Five Indian companies with great commitment in China


Even if the government’s initiatives such as “Make in India” and “Aatmanirbhar Bharat” have helped to reduce this dependency somewhat, it cannot be ignored that today almost all sectors are directly or indirectly dependent on China.

Here are 5 Indian companies with a huge exposure to China.

# 1 Tata engines

Tata Motors is an Indian multinational automobile manufacturer that manufactures cars, trucks, buses, sports cars and military vehicles.

The company generates more than 80% of its sales with its subsidiary Jaguar Land Rover (JLR), which counts China as one of its most important markets.

In the March 2021 quarter, Tata Motors turned profitable as a rebound in Chinese demand boosted sales of the automaker’s luxury sports cars and SUVs.

The company’s sales in China more than doubled as the region was least affected by Covid-19. The numbers were particularly encouraging as sales grew year on year as well as quarter to quarter.

It has also partnered with a Chinese company called Chery Automobiles to make JLR cars.

# 2 VIP industries

VIP Industries is India’s largest manufacturer of luggage and travel accessories. The company is dependent on China for around 50% of its production.

The soft luggage segment, which accounts for a large part of VIP sales, is mainly sourced from China.

This exposes the company to a geographical concentration risk and a currency risk.

To reduce reliance on Chinese imports, VIP Industries aims to reduce supplier exposure from China from 88% to around 25%, mainly through backward integration and streamlining other supplier options.

Given the lower labor costs in Bangladesh, the company is expanding its operations in Bangladesh, which should help reduce its direct imports from China and improve its profitability.

# 3 Voltas

Voltas is an Indian multinational home appliance manufacturer specializing in air conditioning and cooling technology. The company was founded in 1954 as a collaboration between Tata Sons and Volkart Brothers.

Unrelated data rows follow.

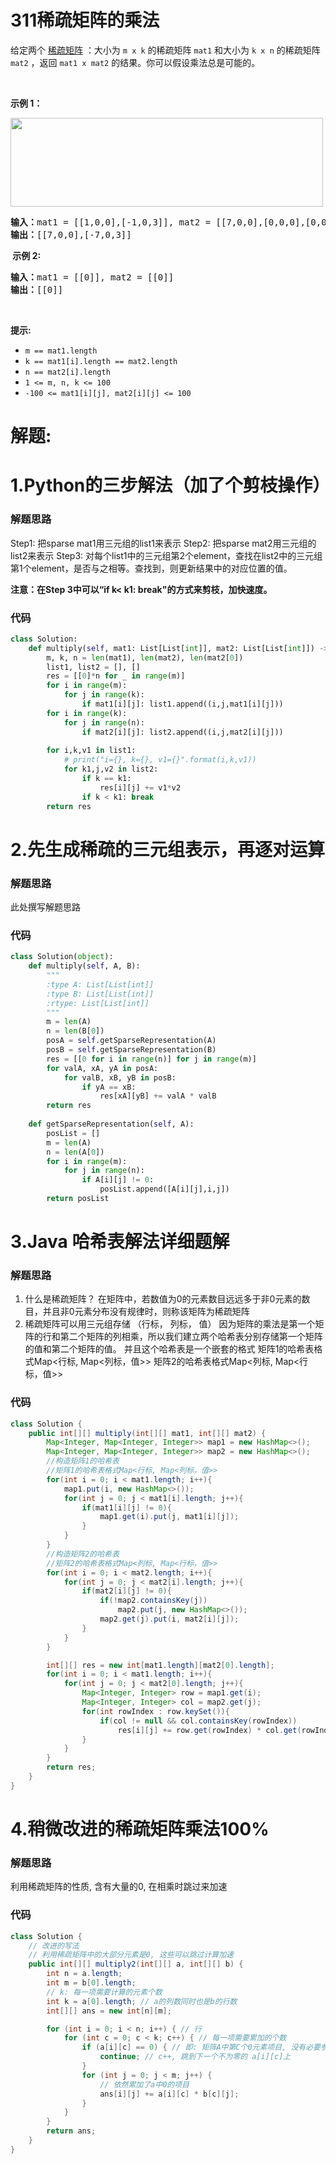 # 311稀疏矩阵的乘法
<p>给定两个&nbsp;<a href="https://baike.baidu.com/item/%E7%A8%80%E7%96%8F%E7%9F%A9%E9%98%B5" target="_blank">稀疏矩阵</a>&nbsp;：大小为 <code>m x k</code> 的稀疏矩阵 <code>mat1</code> 和大小为 <code>k x n</code> 的稀疏矩阵 <code>mat2</code> ，返回 <code>mat1 x mat2</code> 的结果。你可以假设乘法总是可能的。</p>

<p>&nbsp;</p>

<p><strong>示例 1：</strong></p>

<p><img src="https://assets.leetcode.com/uploads/2021/03/12/mult-grid.jpg" style="height: 142px; width: 500px;" /></p>

<pre>
<strong>输入：</strong>mat1 = [[1,0,0],[-1,0,3]], mat2 = [[7,0,0],[0,0,0],[0,0,1]]
<strong>输出：</strong>[[7,0,0],[-7,0,3]]
</pre>

<p><strong>&nbsp;示例 2:</strong></p>

<pre>
<b>输入：</b>mat1 = [[0]], mat2 = [[0]]
<b>输出：</b>[[0]]
</pre>

<p>&nbsp;</p>

<p><strong>提示:</strong></p>

<ul>
	<li><code>m == mat1.length</code></li>
	<li><code>k == mat1[i].length == mat2.length</code></li>
	<li><code>n == mat2[i].length</code></li>
	<li><code>1 &lt;= m, n, k &lt;= 100</code></li>
	<li><code>-100 &lt;= mat1[i][j], mat2[i][j] &lt;= 100</code></li>
</ul>
































# 解题:
# 1.Python的三步解法（加了个剪枝操作）
### 解题思路
Step1: 把sparse mat1用三元组的list1来表示
Step2: 把sparse mat2用三元组的list2来表示
Step3: 对每个list1中的三元组第2个element，查找在list2中的三元组第1个element，是否与之相等。查找到，则更新结果中的对应位置的值。

**注意：在Step 3中可以“if k< k1: break"的方式来剪枝，加快速度。**

### 代码
```python
class Solution:
    def multiply(self, mat1: List[List[int]], mat2: List[List[int]]) -> List[List[int]]:
        m, k, n = len(mat1), len(mat2), len(mat2[0])
        list1, list2 = [], []
        res = [[0]*n for _ in range(m)]
        for i in range(m):
            for j in range(k):
                if mat1[i][j]: list1.append((i,j,mat1[i][j]))
        for i in range(k):
            for j in range(n):
                if mat2[i][j]: list2.append((i,j,mat2[i][j]))
        
        for i,k,v1 in list1:
            # print("i={}, k={}, v1={}".format(i,k,v1))
            for k1,j,v2 in list2:
                if k == k1:
                    res[i][j] += v1*v2
                if k < k1: break
        return res
```

# 2.先生成稀疏的三元组表示，再逐对运算
### 解题思路
此处撰写解题思路

### 代码

```python
class Solution(object):
    def multiply(self, A, B):
        """
        :type A: List[List[int]]
        :type B: List[List[int]]
        :rtype: List[List[int]]
        """
        m = len(A)
        n = len(B[0])
        posA = self.getSparseRepresentation(A)
        posB = self.getSparseRepresentation(B)
        res = [[0 for i in range(n)] for j in range(m)]
        for valA, xA, yA in posA:
            for valB, xB, yB in posB:
                if yA == xB:
                    res[xA][yB] += valA * valB
        return res
    
    def getSparseRepresentation(self, A):
        posList = []
        m = len(A)
        n = len(A[0])
        for i in range(m):
            for j in range(n):
                if A[i][j] != 0:
                    posList.append([A[i][j],i,j])
        return posList
```
# 3.Java 哈希表解法详细题解
### 解题思路
1. 什么是稀疏矩阵？
   在矩阵中，若数值为0的元素数目远远多于非0元素的数目，并且非0元素分布没有规律时，则称该矩阵为稀疏矩阵
2. 稀疏矩阵可以用三元组存储 （行标， 列标， 值）
   因为矩阵的乘法是第一个矩阵的行和第二个矩阵的列相乘，所以我们建立两个哈希表分别存储第一个矩阵的值和第二个矩阵的值。
   并且这个哈希表是一个嵌套的格式
   矩阵1的哈希表格式Map<行标, Map<列标，值>>
   矩阵2的哈希表格式Map<列标, Map<行标，值>> 

### 代码

```java
class Solution {
    public int[][] multiply(int[][] mat1, int[][] mat2) {
        Map<Integer, Map<Integer, Integer>> map1 = new HashMap<>();
        Map<Integer, Map<Integer, Integer>> map2 = new HashMap<>();
        //构造矩阵1的哈希表        
        //矩阵1的哈希表格式Map<行标, Map<列标，值>>
        for(int i = 0; i < mat1.length; i++){
            map1.put(i, new HashMap<>());
            for(int j = 0; j < mat1[i].length; j++){
                if(mat1[i][j] != 0){
                    map1.get(i).put(j, mat1[i][j]);
                }
            }
        }
        //构造矩阵2的哈希表        
        //矩阵2的哈希表格式Map<列标, Map<行标，值>> 
        for(int i = 0; i < mat2.length; i++){
            for(int j = 0; j < mat2[i].length; j++){
                if(mat2[i][j] != 0){
                    if(!map2.containsKey(j))
                        map2.put(j, new HashMap<>());
                    map2.get(j).put(i, mat2[i][j]);
                }
            }
        }

        int[][] res = new int[mat1.length][mat2[0].length];
        for(int i = 0; i < mat1.length; i++){
            for(int j = 0; j < mat2[0].length; j++){
                Map<Integer, Integer> row = map1.get(i);
                Map<Integer, Integer> col = map2.get(j);
                for(int rowIndex : row.keySet()){
                    if(col != null && col.containsKey(rowIndex))
                        res[i][j] += row.get(rowIndex) * col.get(rowIndex);
                }
            }
        }
        return res;
    }
}
```
# 4.稍微改进的稀疏矩阵乘法100%
### 解题思路
利用稀疏矩阵的性质, 含有大量的0, 在相乘时跳过来加速

### 代码

```java
class Solution {
    // 改进的写法
    // 利用稀疏矩阵中的大部分元素是0, 这些可以跳过计算加速
    public int[][] multiply2(int[][] a, int[][] b) {
        int n = a.length;
        int m = b[0].length;
        // k: 每一项需要计算的元素个数
        int k = a[0].length; // a的列数同时也是b的行数
        int[][] ans = new int[n][m];

        for (int i = 0; i < n; i++) { // 行
            for (int c = 0; c < k; c++) { // 每一项需要累加的个数
                if (a[i][c] == 0) { // 即: 矩阵A中第C个0元素项目, 没有必要参与后面的累加了
                    continue; // c++, 跳到下一个不为零的 a[i][c]上
                }
                for (int j = 0; j < m; j++) {
                    // 依然累加了a中0的项目
                    ans[i][j] += a[i][c] * b[c][j];
                }
            }
        }
        return ans;
    }
}
```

Among the white goods manufacturers, Voltas has the highest dependence on China for its compressors and controls.

The company plans to consider a joint venture with Chinese manufacturers to manufacture these components as they are expected to be more competitive.

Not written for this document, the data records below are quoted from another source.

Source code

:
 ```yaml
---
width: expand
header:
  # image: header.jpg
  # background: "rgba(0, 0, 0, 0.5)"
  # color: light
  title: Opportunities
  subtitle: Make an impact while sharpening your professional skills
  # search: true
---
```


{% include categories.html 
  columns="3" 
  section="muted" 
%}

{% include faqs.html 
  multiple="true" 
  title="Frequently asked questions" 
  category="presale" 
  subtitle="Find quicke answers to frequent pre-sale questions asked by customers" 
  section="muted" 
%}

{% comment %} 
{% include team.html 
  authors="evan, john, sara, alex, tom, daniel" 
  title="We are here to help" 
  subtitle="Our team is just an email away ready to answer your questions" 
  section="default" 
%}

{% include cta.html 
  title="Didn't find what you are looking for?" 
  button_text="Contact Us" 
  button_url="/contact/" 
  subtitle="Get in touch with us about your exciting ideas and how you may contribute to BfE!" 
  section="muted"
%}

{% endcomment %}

Voltas also relies on China for interior doors, but dependence on imports has fallen from 93–94% three to four years ago to 70%.

As the company actively invests in its own interior door shapes every year, this figure would drop to 50% over the next three to four years.

# 4 Caplin Point Laboratories

Caplin Point Laboratories is a fast growing pharmaceutical company developing a wide range of generic formulations and branded products. It is mainly aimed at the emerging countries of Latin America and Africa.

The company has an office in China to source its raw materials and finished goods for import and export.

It also has a joint venture (JV) with Hainan Jointown Caplin Point Pharmaceuticals, a publicly traded distributor valued at $ 11 billion in the Chinese province of Hainan.

The joint venture will focus on trading and manufacturing various pharmaceutical products between China, India and South America for sustainable growth.

Caplin holds 39% of the shares in the company. It was agreed between both parties that all business resulting from this entity would be conducted through Caplin and / or its subsidiary.

# 5 Kingfa Science & Technology

Kingfa Science & Technology is engaged in the manufacture and supply of high-quality reinforced polypropylene compounds, thermoplastic elastomers and fiber-reinforced composites.

The company belongs to the enormously powerful Chinese company Kingfa China, which is one of the largest plastic compounders in the world.

Kingfa China holds 75% of the shares in Kingfa Science & Technology. The company’s management is also Chinese.

Kingfa Science & Tech is likely to be a major beneficiary of the trade war with China as it would mean more business for the Indian company as a lot of diversions will take place. The parent company is very optimistic about India.

As you can see from the list above, India’s dependence on China manifests itself in different ways.

Despite all efforts by the Indian government to reduce the country’s economic dependence on China, India’s bilateral trade with China rose 62.7% year-on-year to EUR 57.5 billion in the first half of 2021. U.S. dollar.

This is the highest in recent years amid the Ladakh impasse and Covid-19 pandemic, according to Chinese Customs, and suggests that decoupling may not be an easy option.

Preventing over-reliance on Chinese supply chains and China’s entry into strategic domestic sectors will help allay some of the heightened concerns.

But in order to tackle this in the long term, Indian politicians must take a more strategic look at their economic engagement with China and leave aside the somewhat tactical approach of the last few decades.

In order for India’s economic diplomacy to successfully achieve its goals with China, it must be calibrated on several levels, of which bilateral is just one. It must also include regional and multilateral measures.